**Problem details**
From the entries below, gather each line containing the word "changes".

(Stored data)
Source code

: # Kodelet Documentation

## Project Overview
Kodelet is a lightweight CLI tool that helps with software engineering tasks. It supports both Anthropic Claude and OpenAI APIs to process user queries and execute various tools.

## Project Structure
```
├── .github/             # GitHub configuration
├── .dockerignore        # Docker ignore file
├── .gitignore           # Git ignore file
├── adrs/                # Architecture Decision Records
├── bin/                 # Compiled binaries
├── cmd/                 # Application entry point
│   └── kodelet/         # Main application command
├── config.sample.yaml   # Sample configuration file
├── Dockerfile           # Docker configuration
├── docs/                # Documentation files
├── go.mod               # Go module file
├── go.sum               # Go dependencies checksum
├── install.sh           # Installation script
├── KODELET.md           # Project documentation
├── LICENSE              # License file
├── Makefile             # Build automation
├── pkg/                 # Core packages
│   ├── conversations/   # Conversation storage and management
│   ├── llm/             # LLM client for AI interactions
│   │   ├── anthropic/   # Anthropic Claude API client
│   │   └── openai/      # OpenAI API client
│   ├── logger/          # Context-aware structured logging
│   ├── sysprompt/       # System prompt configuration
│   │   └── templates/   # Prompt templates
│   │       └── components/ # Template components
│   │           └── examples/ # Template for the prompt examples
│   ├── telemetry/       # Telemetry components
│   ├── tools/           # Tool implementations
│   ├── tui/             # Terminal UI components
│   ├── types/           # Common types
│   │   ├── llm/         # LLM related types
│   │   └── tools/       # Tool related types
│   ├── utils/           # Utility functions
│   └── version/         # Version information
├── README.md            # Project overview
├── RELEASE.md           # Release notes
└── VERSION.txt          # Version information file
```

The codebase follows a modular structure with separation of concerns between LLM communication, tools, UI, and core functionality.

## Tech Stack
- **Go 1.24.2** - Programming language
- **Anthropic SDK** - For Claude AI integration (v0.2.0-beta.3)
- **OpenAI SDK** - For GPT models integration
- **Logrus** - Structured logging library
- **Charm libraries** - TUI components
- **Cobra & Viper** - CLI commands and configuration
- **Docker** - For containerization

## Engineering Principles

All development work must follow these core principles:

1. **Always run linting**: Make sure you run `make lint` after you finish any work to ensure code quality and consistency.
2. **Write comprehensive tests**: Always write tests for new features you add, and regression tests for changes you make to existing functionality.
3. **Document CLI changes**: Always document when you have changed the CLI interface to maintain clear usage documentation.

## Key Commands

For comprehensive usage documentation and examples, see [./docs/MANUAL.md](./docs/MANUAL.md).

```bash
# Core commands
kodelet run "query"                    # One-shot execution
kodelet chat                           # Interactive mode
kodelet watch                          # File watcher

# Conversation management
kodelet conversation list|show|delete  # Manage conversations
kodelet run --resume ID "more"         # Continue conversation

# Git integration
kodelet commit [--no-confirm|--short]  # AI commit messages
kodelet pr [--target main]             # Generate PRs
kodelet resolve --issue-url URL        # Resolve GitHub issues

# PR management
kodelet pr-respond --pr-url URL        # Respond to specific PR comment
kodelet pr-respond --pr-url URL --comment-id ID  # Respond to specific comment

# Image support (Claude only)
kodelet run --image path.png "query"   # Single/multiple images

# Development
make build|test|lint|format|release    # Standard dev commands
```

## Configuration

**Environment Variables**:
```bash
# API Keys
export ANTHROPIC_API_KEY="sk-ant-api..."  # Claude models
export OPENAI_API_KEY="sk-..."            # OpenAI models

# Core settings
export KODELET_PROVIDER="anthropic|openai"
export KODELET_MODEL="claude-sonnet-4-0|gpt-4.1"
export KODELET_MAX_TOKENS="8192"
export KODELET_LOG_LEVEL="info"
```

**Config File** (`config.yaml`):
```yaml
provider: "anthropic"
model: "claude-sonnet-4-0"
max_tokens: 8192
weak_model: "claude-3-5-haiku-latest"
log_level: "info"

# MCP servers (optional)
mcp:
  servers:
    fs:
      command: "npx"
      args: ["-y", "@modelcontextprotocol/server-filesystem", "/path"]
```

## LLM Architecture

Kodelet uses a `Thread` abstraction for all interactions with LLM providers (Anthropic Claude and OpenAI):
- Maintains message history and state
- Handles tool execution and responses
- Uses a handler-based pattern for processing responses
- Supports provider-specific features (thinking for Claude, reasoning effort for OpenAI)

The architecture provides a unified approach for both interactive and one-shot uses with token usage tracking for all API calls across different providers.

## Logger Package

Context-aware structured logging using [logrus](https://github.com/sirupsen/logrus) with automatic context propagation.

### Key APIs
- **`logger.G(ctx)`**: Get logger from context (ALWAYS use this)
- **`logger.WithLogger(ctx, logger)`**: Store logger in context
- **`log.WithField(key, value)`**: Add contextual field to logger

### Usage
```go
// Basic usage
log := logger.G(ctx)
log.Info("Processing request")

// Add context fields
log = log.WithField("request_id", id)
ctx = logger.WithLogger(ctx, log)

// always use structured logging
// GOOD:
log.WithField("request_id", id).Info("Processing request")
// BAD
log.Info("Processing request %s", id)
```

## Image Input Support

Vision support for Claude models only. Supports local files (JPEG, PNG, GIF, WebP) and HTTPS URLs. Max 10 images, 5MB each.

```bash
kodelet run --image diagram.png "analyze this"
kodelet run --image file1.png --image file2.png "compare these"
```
...
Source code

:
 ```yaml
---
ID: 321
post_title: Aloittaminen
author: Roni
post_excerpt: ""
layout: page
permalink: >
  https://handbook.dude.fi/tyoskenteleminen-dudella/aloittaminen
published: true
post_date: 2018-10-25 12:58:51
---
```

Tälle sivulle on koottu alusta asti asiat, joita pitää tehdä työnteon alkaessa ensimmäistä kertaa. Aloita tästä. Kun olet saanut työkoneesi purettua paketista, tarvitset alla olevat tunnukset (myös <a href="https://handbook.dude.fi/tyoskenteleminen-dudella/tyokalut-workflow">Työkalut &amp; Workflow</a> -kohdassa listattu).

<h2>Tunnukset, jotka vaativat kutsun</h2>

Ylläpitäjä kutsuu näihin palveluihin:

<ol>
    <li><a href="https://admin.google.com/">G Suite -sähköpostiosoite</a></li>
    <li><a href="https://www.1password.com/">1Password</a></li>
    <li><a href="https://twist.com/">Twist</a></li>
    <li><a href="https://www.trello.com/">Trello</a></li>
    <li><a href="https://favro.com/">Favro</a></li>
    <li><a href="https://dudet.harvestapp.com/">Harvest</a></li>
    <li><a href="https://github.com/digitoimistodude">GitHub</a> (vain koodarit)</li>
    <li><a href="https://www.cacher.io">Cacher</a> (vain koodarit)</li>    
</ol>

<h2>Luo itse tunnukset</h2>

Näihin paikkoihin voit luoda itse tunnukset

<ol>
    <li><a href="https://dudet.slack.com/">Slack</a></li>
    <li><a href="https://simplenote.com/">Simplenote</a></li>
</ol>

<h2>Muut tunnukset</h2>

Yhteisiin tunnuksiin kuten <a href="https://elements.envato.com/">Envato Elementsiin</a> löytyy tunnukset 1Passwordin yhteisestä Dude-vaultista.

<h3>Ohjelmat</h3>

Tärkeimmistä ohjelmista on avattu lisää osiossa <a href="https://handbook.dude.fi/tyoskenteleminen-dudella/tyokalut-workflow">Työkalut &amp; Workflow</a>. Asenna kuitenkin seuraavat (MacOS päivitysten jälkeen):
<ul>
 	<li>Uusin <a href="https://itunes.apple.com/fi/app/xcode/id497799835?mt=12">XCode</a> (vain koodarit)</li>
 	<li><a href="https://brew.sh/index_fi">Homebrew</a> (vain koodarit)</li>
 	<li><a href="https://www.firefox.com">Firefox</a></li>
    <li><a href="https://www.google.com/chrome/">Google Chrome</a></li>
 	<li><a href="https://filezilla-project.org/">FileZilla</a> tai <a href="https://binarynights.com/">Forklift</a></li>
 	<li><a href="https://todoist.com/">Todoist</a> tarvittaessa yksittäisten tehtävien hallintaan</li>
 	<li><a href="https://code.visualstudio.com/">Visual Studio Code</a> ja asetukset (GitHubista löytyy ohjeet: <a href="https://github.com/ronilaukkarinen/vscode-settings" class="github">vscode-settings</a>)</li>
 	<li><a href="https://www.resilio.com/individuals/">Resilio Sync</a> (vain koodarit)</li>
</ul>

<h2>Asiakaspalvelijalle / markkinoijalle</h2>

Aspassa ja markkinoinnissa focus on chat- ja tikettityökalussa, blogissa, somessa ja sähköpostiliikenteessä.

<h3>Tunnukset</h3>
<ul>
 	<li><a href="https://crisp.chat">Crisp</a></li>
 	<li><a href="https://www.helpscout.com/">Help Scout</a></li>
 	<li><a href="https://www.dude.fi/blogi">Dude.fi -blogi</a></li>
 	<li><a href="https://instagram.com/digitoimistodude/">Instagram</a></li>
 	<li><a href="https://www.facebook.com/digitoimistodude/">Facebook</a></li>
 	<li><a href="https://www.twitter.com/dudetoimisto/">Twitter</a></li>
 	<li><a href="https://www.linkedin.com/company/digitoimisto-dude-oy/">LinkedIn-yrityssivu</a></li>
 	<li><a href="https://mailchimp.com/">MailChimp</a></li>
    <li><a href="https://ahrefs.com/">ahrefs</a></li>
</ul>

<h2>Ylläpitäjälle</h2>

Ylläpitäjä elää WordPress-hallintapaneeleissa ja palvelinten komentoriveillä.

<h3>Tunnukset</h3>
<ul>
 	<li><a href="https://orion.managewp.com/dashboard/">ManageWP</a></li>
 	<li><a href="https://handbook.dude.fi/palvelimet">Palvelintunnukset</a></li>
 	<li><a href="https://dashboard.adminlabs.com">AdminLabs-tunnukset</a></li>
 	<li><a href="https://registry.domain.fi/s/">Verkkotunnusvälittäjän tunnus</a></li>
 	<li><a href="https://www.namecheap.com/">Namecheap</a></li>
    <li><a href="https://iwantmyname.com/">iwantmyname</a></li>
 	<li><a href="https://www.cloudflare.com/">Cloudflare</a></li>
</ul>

**Response below**
2. **Write comprehensive tests**: Always write tests for new features you add, and regression tests for changes you make to existing functionality.
3. **Document CLI changes**: Always document when you have changed the CLI interface to maintain clear usage documentation.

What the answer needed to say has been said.